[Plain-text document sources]
______

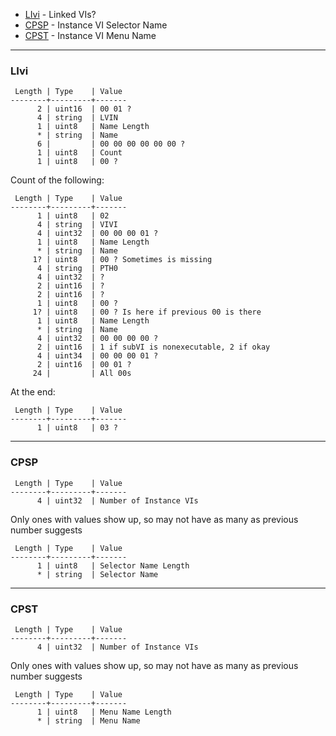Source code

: * [LIvi](#LIvi) - Linked VIs?
* [CPSP](#CPSP) - Instance VI Selector Name
* [CPST](#CPST) - Instance VI Menu Name

***

<a name="wiki-LIvi" />

### LIvi

```plain
 Length | Type    | Value
--------+---------+-------
      2 | uint16  | 00 01 ?
      4 | string  | LVIN
      1 | uint8   | Name Length
      * | string  | Name
      6 |         | 00 00 00 00 00 00 ?
      1 | uint8   | Count
      1 | uint8   | 00 ?
```

Count of the following:

```plain
 Length | Type    | Value
--------+---------+-------
      1 | uint8   | 02
      4 | string  | VIVI
      4 | uint32  | 00 00 00 01 ?
      1 | uint8   | Name Length
      * | string  | Name
     1? | uint8   | 00 ? Sometimes is missing
      4 | string  | PTH0
      4 | uint32  | ?
      2 | uint16  | ?
      2 | uint16  | ?
      1 | uint8   | 00 ?
     1? | uint8   | 00 ? Is here if previous 00 is there
      1 | uint8   | Name Length
      * | string  | Name
      4 | uint32  | 00 00 00 00 ?
      2 | uint16  | 1 if subVI is nonexecutable, 2 if okay
      4 | uint34  | 00 00 00 01 ?
      2 | uint16  | 00 01 ?
     24 |         | All 00s
```

At the end:

```plain
 Length | Type    | Value
--------+---------+-------
      1 | uint8   | 03 ?
```

***

<a name="wiki-CPSP" />

### CPSP

```plain
 Length | Type    | Value
--------+---------+-------
      4 | uint32  | Number of Instance VIs
```

Only ones with values show up, so may not have as many as previous number suggests

```plain
 Length | Type    | Value
--------+---------+-------
      1 | uint8   | Selector Name Length
      * | string  | Selector Name
```

***

<a name="wiki-CPST" />

### CPST

```plain
 Length | Type    | Value
--------+---------+-------
      4 | uint32  | Number of Instance VIs
```

Only ones with values show up, so may not have as many as previous number suggests

```plain
 Length | Type    | Value
--------+---------+-------
      1 | uint8   | Menu Name Length
      * | string  | Menu Name
```
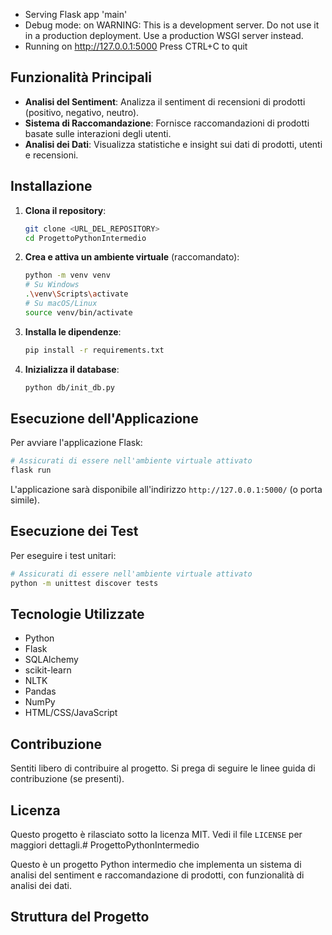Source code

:  * Serving Flask app 'main'
 * Debug mode: on
WARNING: This is a development server. Do not use it in a production deployment.
Use a production WSGI server instead.
 * Running on http://127.0.0.1:5000
Press CTRL+C to quit
## Funzionalità Principali

- **Analisi del Sentiment**: Analizza il sentiment di recensioni di prodotti (positivo, negativo, neutro).
- **Sistema di Raccomandazione**: Fornisce raccomandazioni di prodotti basate sulle interazioni degli utenti.
- **Analisi dei Dati**: Visualizza statistiche e insight sui dati di prodotti, utenti e recensioni.

## Installazione

1.  **Clona il repository**:
    ```bash
    git clone <URL_DEL_REPOSITORY>
    cd ProgettoPythonIntermedio
    ```

2.  **Crea e attiva un ambiente virtuale** (raccomandato):
    ```bash
    python -m venv venv
    # Su Windows
    .\venv\Scripts\activate
    # Su macOS/Linux
    source venv/bin/activate
    ```

3.  **Installa le dipendenze**:
    ```bash
    pip install -r requirements.txt
    ```

4.  **Inizializza il database**:
    ```bash
    python db/init_db.py
    ```

## Esecuzione dell'Applicazione

Per avviare l'applicazione Flask:

```bash
# Assicurati di essere nell'ambiente virtuale attivato
flask run
```

L'applicazione sarà disponibile all'indirizzo `http://127.0.0.1:5000/` (o porta simile).

## Esecuzione dei Test

Per eseguire i test unitari:

```bash
# Assicurati di essere nell'ambiente virtuale attivato
python -m unittest discover tests
```

## Tecnologie Utilizzate

-   Python
-   Flask
-   SQLAlchemy
-   scikit-learn
-   NLTK
-   Pandas
-   NumPy
-   HTML/CSS/JavaScript

## Contribuzione

Sentiti libero di contribuire al progetto. Si prega di seguire le linee guida di contribuzione (se presenti).

## Licenza

Questo progetto è rilasciato sotto la licenza MIT. Vedi il file `LICENSE` per maggiori dettagli.# ProgettoPythonIntermedio

Questo è un progetto Python intermedio che implementa un sistema di analisi del sentiment e raccomandazione di prodotti, con funzionalità di analisi dei dati.

## Struttura del Progetto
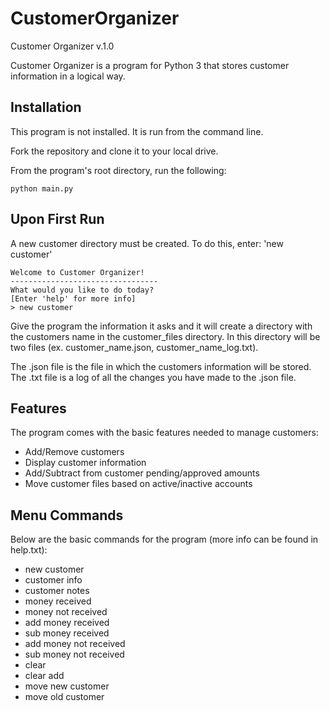 # CustomerOrganizer

Customer Organizer v.1.0

Customer Organizer is a program for Python 3 that stores customer information in a logical way.

## Installation

This program is not installed. It is run from the command line.

Fork the repository and clone it to your local drive.

From the program's root directory, run the following:

`python main.py`

## Upon First Run

A new customer directory must be created. To do this, enter: 'new customer'

```
Welcome to Customer Organizer!
---------------------------------
What would you like to do today?
[Enter 'help' for more info]
> new customer
```

Give the program the information it asks and it will create a directory with the
customers name in the customer_files directory. In this directory will be two files
(ex. customer_name.json, customer_name_log.txt).

The .json file is the file in which the customers information will be stored.
The .txt file is a log of all the changes you have made to the .json file.

## Features

The program comes with the basic features needed to manage customers:

+ Add/Remove customers
+ Display customer information
+ Add/Subtract from customer pending/approved amounts
+ Move customer files based on active/inactive accounts

## Menu Commands

Below are the basic commands for the program (more info can be found in help.txt):

+ new customer
+ customer info
+ customer notes
+ money received
+ money not received
+ add money received
+ sub money received
+ add money not received
+ sub money not received
+ clear
+ clear add
+ move new customer
+ move old customer
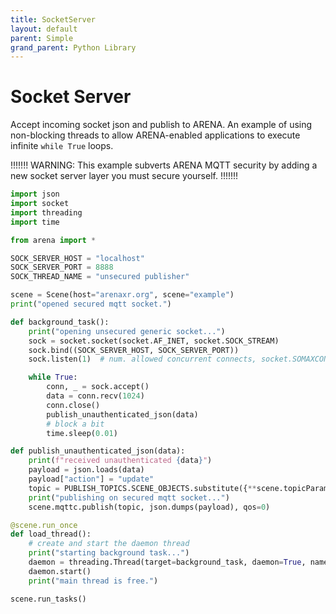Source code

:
 ```yaml
---
title: SocketServer
layout: default
parent: Simple
grand_parent: Python Library
---
```


# Socket Server
Accept incoming socket json and publish to ARENA.  An example of using non-blocking threads to
allow ARENA-enabled applications to execute infinite `while True` loops.

!!!!!!!
WARNING: This example subverts ARENA MQTT security by adding a new socket server layer you must
secure yourself.
!!!!!!!

```python
import json
import socket
import threading
import time

from arena import *

SOCK_SERVER_HOST = "localhost"
SOCK_SERVER_PORT = 8888
SOCK_THREAD_NAME = "unsecured publisher"

scene = Scene(host="arenaxr.org", scene="example")
print("opened secured mqtt socket.")

def background_task():
    print("opening unsecured generic socket...")
    sock = socket.socket(socket.AF_INET, socket.SOCK_STREAM)
    sock.bind((SOCK_SERVER_HOST, SOCK_SERVER_PORT))
    sock.listen(1)  # num. allowed concurrent connects, socket.SOMAXCONN = 128 on some systems

    while True:
        conn, _ = sock.accept()
        data = conn.recv(1024)
        conn.close()
        publish_unauthenticated_json(data)
        # block a bit
        time.sleep(0.01)

def publish_unauthenticated_json(data):
    print(f"received unauthenticated {data}")
    payload = json.loads(data)
    payload["action"] = "update"
    topic = PUBLISH_TOPICS.SCENE_OBJECTS.substitute({**scene.topicParams, **{"objectId": payload['object_id']}})
    print("publishing on secured mqtt socket...")
    scene.mqttc.publish(topic, json.dumps(payload), qos=0)

@scene.run_once
def load_thread():
    # create and start the daemon thread
    print("starting background task...")
    daemon = threading.Thread(target=background_task, daemon=True, name=SOCK_THREAD_NAME)
    daemon.start()
    print("main thread is free.")

scene.run_tasks()
```
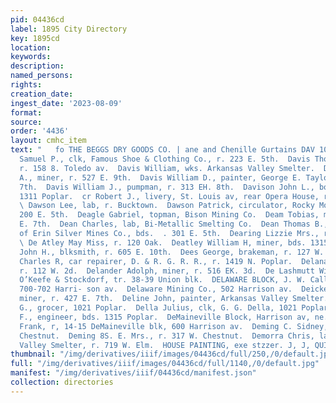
 ```yaml
---
pid: 04436cd
label: 1895 City Directory
key: 1895cd
location: 
keywords: 
description: 
named_persons: 
rights: 
creation_date: 
ingest_date: '2023-08-09'
format: 
source: 
order: '4436'
layout: cmhc_item
text: "   fo THE BEGGS DRY GOODS CO. | ane and Chenille Gurtains DAV 105 DEM  Davis
  Samuel P., clk, Famous Shoe & Clothing Co., r. 223 E. 5th.  Davis Thomas L., miner,
  r. 158 8. Toledo av.  Davis William, wks. Arkansas Valley Smelter.  Davis William
  A., miner, r. 527 E. 9th.  Davis William D., painter, George E. Taylor, r. 321 E.
  7th.  Davis William J., pumpman, r. 313 EH. 8th.  Davison John L., boarding house,
  1311 Poplar.  cr Robert J., livery, St. Louis av, rear Opera House, r. 203  . 6th.
  \ Dawson Lee, lab, r. Bucktown.  Dawson Patrick, circulator, Rocky Mountain News,
  200 E. 5th.  Deagle Gabriel, topman, Bison Mining Co.  Deam Tobias, miner, r. 621
  E. 7th.  Dean Charles, lab, Bi-Metallic Smelting Co.  Dean Thomas B., timekpr, Maid
  of Erin Silver Mines Co., bds.  . 301 E. 5th.  Dearing Lizzie Mrs., r. 4074 N. Poplar.
  \ De Atley May Miss, r. 120 Oak.  Deatley William H, miner, bds. 1315 Poplar.  Dedrick
  John H., blksmith, r. 605 E. 10th.  Dees George, brakeman, r. 127 W. 2d.  Deffenbaugh
  Charles R, car repairer, D. & R. G. R. R., r. 1419 N. Poplar.  Delana H. §., fireman,
  r. 112 W. 2d.  Delander Adolph, miner, r. 516 EK. 3d.  De Lashmutt William J., photographer,
  O’Keefe & Stockdorf, tr. 38-39 Union blk.  DELAWARE BLOCK, J. W. Callaway, propr,
  700-702 Harri- son av.  Delaware Mining Co., 502 Harrison av.  Deicker Charles C.,
  miner, r. 427 E. 7th.  Deline John, painter, Arkansas Valley Smelter.  Della George
  G., grocer, 1021 Poplar.  Della Julius, clk, G. G. Della, 1021 Poplar.  Delong J.
  F., engineer, bds. 1315 Poplar.  DeMaineville Block, Harrison av, ne. cor 6th.  DeMaineville
  Frank, r, 14-15 DeMaineville blk, 600 Harrison av.  Deming C. Sidney, r. 317 W.
  Chestnut.  Deming 8S. E. Mrs., r. 317 W. Chestnut.  Demorra Chris, lab, Arkansas
  Valley Smelter, r. 719 W. Elm.  HOUSE PAINTING, exe stzzer. J, J, QUINN    "
thumbnail: "/img/derivatives/iiif/images/04436cd/full/250,/0/default.jpg"
full: "/img/derivatives/iiif/images/04436cd/full/1140,/0/default.jpg"
manifest: "/img/derivatives/iiif/04436cd/manifest.json"
collection: directories
---
```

______

(Directions) Please give the number of lines in the data above that contain the word "unsecured", with nothing else.

(Answer for the task) 2